• [Exercise details]: Look through the lines below and extract any with the word "user".

• [Supplied data]:
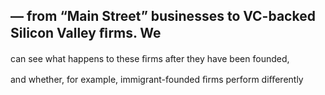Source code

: ## — from “Main Street” businesses to VC-backed Silicon Valley ﬁrms. We

can see what happens to these ﬁrms after they have been founded,

and whether, for example, immigrant-founded ﬁrms perform diﬀerently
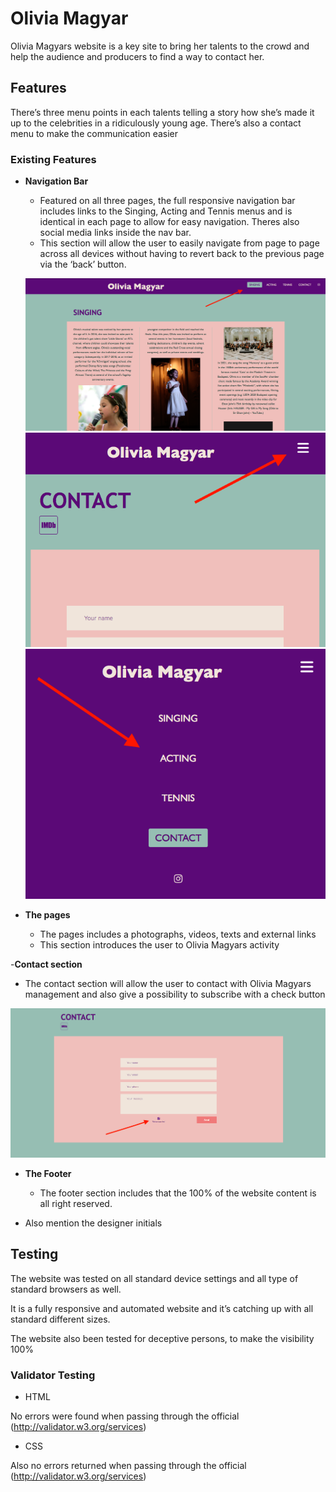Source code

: # Olivia Magyar
Olivia Magyars website is a key site to bring her talents to the crowd and help the audience and producers to find a way to contact her. 

## Features 
 There’s three menu points in each talents telling a story how she’s made it up to the celebrities in a ridiculously young age. There’s also a contact menu to make the communication easier

### Existing Features

- __Navigation Bar__

  - Featured on all three pages, the full responsive navigation bar includes links to the Singing, Acting and Tennis menus and is identical in each page to allow for easy navigation. Theres also social media links inside the nav bar.
  - This section will allow the user to easily navigate from page to page across all devices without having to revert back to the previous page via the ‘back’ button. 

  ![ch](documentation/nav.png) 
  ![ch](documentation/nav2.png)
  ![ch](documentation/nav3.png)

- __The pages__

  - The pages includes a photographs, videos, texts and external links  
  - This section introduces the user to Olivia Magyars activity

-__Contact section__

 - The contact section will allow the user to contact with Olivia Magyars management and also give a possibility to subscribe with a check button

 ![ch](documentation/subscribe.png)

- __The Footer__ 

  - The footer section includes that the 100% of the website content is all right reserved.
 - Also mention the designer initials

## Testing

The website was tested on all standard device settings and all type of standard browsers as well.

It is a fully responsive and automated website and it’s catching up with all standard different sizes.

The website also been tested for deceptive persons, to make the visibility 100% 

### Validator Testing

- HTML

 No errors were found when passing through the official (http://validator.w3.org/services)

- CSS

Also no errors returned when passing through the official (http://validator.w3.org/services)

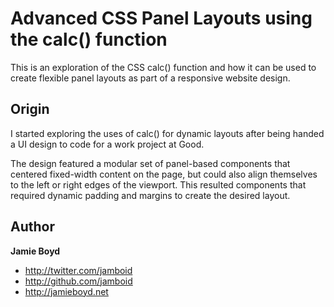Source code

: # Advanced CSS Panel Layouts using the calc() function

This is an exploration of the CSS calc() function and how it can be used to create flexible panel layouts as part of a responsive website design.

## Origin

I started exploring the uses of calc() for dynamic layouts after being handed a UI design to code for a work project at Good.

The design featured a modular set of panel-based components that centered fixed-width content on the page, but could also align themselves to the left or right edges of the viewport. This resulted components that required dynamic padding and margins to create the desired layout.

## Author

**Jamie Boyd**

+ http://twitter.com/jamboid
+ http://github.com/jamboid
+ http://jamieboyd.net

• [Result for this exercise]:
  - This section will allow the user to easily navigate from page to page across all devices without having to revert back to the previous page via the ‘back’ button. 
  - This section introduces the user to Olivia Magyars activity
 - The contact section will allow the user to contact with Olivia Magyars management and also give a possibility to subscribe with a check button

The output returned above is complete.